Uno de los fragmentos más interesantes, sin embargo, es el que escribe cuando se mudan de casa y habla del bullicio del paseo de la playa. Hablamos de interés porque en la cultura popular hay instalado el pensamiento de un pueblo que se vuelve turístico a partir del aperturismo franquista.

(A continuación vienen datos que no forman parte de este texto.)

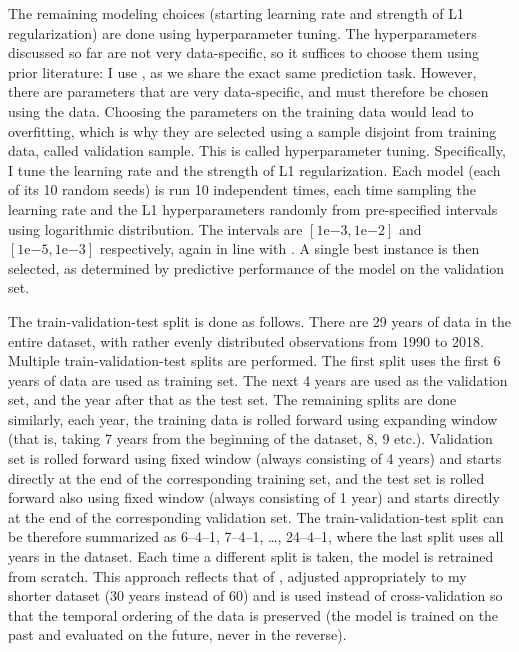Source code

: 		The remaining modeling choices (starting learning rate and strength of L1 regularization) are done using hyperparameter tuning. The hyperparameters discussed so far are not very data-specific, so it suffices to choose them using prior literature: I use \cite{gu2020empirical}, as we share the exact same prediction task. However, there are parameters that are very data-specific, and must therefore be chosen using the data. Choosing the parameters on the training data would lead to overfitting, which is why they are selected using a sample disjoint from training data, called validation sample. This is called hyperparameter tuning. Specifically, I tune the learning rate and the strength of L1 regularization. Each model (each of its 10 random seeds) is run 10 independent times, each time sampling the learning rate and the L1 hyperparameters randomly from pre-specified intervals using logarithmic distribution. The intervals are $\left[1\mathrm{e}{-3}, 1\mathrm{e}{-2}\right]$ and $\left[1\mathrm{e}{-5}, 1\mathrm{e}{-3}\right]$ respectively, again in line with \cite{gu2020empirical}. A single best instance is then selected, as determined by predictive performance of the model on the validation set.
		
		The train-validation-test split is done as follows. There are 29 years of data in the entire dataset, with rather evenly distributed observations from 1990 to 2018. Multiple train-validation-test splits are performed. The first split uses the first 6 years of data are used as training set. The next 4 years are used as the validation set, and the year after that as the test set. The remaining splits are done similarly, each year, the training data is rolled forward using expanding window (that is, taking 7 years from the beginning of the dataset, 8, 9 etc.). Validation set is rolled forward using fixed window (always consisting of 4 years) and starts directly at the end of the corresponding training set, and the test set is rolled forward also using fixed window (always consisting of 1 year) and starts directly at the end of the corresponding validation set. The train-validation-test split can be therefore summarized as 6--4--1, 7--4--1, \ldots, 24--4--1,  where the last split uses all years in the dataset. Each time a different split is taken, the model is retrained from scratch. This approach reflects that of \cite{gu2020empirical}, adjusted appropriately to my shorter dataset (30 years instead of 60) and is used instead of cross-validation so that the temporal ordering of the data is preserved (the model is trained on the past and evaluated on the future, never in the reverse).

Es decir, a partir de 1959. Esto, se puede ver, no es ni mucho menos así: Benidorm era turístico ya en 1956: «La alegría de haber cambiado la avenida frente al mar, bulliciosa, infestada de luces de neón verde, de turistas, de hoteles caros, que ofrecía el espectáculo deprimente de las multitudes ociosas y aburridas, vestidas con ropa cara, sentadas, matando el tiempo mientras beben y observan a otras multitudes ociosas y aburridas ir y venir a lo largo del paseo… la alegría de haber cambiado todo eso por un barrio común y corriente».

Gran parte del valor de los diarios de Plath reside en el retrato que hace del Benidorm de la época, en la función de historiadora involuntaria. El exotismo se convierte en una condición necesaria y que alimenta el interés o la sorpresa de la poeta. Plath habla de la cotidianeidad en Benidorm cuando se refiere al día a día de la viuda Mangada, su primera casera: «Se dirige al mercado en el centro del pueblo con sus cestos de mimbre para regatear y comprar fruta fresca y verduras en los puestos». Dice cómo eran los negocios del momento: «En vez de puertas, las casas tienen cortinas hechas con unos largos cordeles llenos de cuentas que se mecen y repiquetean cada vez que entra un cliente». Habla de cuál era el estado del tráfico: «El principal tráfico es el de los carros tirados por burros, cargados con verduras, paja o tinajas de aceite, vino y agua».

 

En cualquier caso, retomo la pregunta que abre este apartado: ¿tiene sentido hablar del Benidorm de mediados de siglo XX siempre como pueblo pesquero? Sí, lo tiene. Tiene todo el sentido del mundo, pero no hay que olvidar que esta definición siempre será injusta e invisibilizadora porque, igual que al señalar que Benidorm es una localidad turística, estos epítetos estarán relegando, siempre, a sus ciudadanos a un plano de intrascendencia radical.